## To do
Output exactly the lines below, starting with the line that has "welcoming environment for" and going on through the line that has "If you encounter", both included, and no other lines.

[Recorded data]
-=-=-

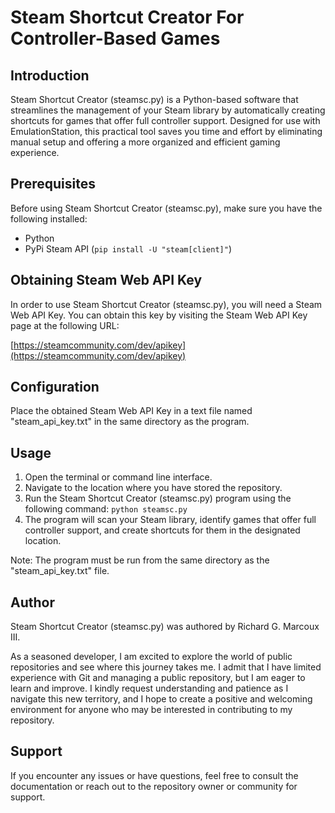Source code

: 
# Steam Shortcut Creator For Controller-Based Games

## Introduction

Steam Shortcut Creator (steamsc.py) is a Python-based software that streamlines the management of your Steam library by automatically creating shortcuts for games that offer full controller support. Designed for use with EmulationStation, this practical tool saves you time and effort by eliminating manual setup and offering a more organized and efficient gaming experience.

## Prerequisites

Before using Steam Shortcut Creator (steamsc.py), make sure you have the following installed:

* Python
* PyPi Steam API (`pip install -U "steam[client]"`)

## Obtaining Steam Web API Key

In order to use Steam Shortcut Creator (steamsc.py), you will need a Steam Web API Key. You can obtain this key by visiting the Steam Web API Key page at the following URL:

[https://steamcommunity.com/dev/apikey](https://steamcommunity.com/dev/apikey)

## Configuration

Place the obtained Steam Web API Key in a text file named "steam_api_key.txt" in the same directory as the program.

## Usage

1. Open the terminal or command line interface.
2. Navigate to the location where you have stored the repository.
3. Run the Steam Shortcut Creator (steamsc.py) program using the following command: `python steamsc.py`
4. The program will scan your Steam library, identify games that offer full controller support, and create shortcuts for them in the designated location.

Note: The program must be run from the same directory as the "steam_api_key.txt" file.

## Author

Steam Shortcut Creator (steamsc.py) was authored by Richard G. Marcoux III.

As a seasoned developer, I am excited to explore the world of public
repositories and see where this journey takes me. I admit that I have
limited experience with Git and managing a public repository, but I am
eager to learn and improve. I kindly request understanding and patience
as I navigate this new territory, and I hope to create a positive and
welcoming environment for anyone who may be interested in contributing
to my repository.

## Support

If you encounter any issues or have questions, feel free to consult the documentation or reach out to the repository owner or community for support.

-=-=-

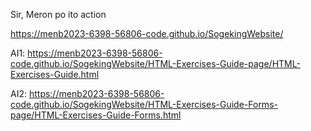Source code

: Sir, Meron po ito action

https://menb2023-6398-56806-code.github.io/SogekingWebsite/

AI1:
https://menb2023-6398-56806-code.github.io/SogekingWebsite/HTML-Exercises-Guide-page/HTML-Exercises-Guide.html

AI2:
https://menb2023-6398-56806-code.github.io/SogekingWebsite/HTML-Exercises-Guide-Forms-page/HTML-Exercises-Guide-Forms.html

-=-=-

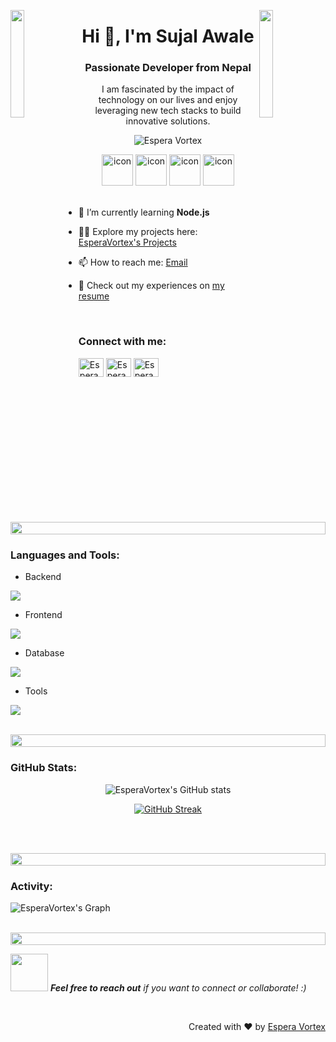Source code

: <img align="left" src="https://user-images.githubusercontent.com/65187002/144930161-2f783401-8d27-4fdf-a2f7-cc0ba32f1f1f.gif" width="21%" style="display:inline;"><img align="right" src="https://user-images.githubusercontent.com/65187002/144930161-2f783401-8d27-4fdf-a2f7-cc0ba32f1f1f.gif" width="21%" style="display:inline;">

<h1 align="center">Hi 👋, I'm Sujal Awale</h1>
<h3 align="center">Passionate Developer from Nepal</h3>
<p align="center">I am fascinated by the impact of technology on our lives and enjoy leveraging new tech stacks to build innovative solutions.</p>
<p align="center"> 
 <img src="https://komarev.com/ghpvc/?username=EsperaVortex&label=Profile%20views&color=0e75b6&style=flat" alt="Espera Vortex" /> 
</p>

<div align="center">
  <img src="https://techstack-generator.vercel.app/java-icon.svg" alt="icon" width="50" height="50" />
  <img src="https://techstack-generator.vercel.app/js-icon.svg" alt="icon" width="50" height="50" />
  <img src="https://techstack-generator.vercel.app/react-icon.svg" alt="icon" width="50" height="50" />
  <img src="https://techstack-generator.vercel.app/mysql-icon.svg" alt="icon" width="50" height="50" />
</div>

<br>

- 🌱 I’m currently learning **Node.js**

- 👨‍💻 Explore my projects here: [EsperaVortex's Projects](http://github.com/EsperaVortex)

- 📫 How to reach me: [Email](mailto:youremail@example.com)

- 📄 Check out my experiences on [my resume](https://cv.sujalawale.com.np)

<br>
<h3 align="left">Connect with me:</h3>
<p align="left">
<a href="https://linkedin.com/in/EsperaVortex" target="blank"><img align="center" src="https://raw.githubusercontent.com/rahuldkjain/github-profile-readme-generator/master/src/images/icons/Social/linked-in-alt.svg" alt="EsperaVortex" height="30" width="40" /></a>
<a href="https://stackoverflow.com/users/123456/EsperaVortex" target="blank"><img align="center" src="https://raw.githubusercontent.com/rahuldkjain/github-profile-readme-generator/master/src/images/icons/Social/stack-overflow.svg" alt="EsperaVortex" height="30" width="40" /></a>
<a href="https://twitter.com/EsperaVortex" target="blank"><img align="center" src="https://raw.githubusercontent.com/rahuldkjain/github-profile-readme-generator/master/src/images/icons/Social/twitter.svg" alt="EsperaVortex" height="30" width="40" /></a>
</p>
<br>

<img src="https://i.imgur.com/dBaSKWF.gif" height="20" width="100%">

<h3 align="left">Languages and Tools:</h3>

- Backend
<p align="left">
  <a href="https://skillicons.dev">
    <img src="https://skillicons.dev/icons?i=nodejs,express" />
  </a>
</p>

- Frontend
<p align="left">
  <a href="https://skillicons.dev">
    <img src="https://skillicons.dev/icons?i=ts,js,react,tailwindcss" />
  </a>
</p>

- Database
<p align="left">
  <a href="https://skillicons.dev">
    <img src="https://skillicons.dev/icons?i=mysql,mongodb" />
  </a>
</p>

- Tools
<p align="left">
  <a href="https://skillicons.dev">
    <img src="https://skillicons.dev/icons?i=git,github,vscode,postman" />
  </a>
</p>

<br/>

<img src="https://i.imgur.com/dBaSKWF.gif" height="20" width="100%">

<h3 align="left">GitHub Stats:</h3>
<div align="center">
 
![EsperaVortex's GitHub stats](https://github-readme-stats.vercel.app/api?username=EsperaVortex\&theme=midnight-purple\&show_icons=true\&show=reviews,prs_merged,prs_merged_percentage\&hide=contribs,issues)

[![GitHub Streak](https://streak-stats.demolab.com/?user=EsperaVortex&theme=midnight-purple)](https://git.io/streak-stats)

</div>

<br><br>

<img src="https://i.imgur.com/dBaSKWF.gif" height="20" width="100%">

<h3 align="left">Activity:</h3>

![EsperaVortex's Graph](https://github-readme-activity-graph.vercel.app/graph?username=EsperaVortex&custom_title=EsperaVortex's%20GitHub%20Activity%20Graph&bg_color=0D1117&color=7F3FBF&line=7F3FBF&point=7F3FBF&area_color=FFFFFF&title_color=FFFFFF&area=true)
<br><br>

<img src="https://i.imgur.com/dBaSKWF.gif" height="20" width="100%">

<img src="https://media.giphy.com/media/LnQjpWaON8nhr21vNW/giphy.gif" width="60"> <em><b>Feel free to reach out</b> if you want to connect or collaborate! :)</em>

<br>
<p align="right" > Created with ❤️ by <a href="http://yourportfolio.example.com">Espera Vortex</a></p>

-=-=-

## Response below
welcoming environment for anyone who may be interested in contributing
to my repository.

## Support

If you encounter any issues or have questions, feel free to consult the documentation or reach out to the repository owner or community for support.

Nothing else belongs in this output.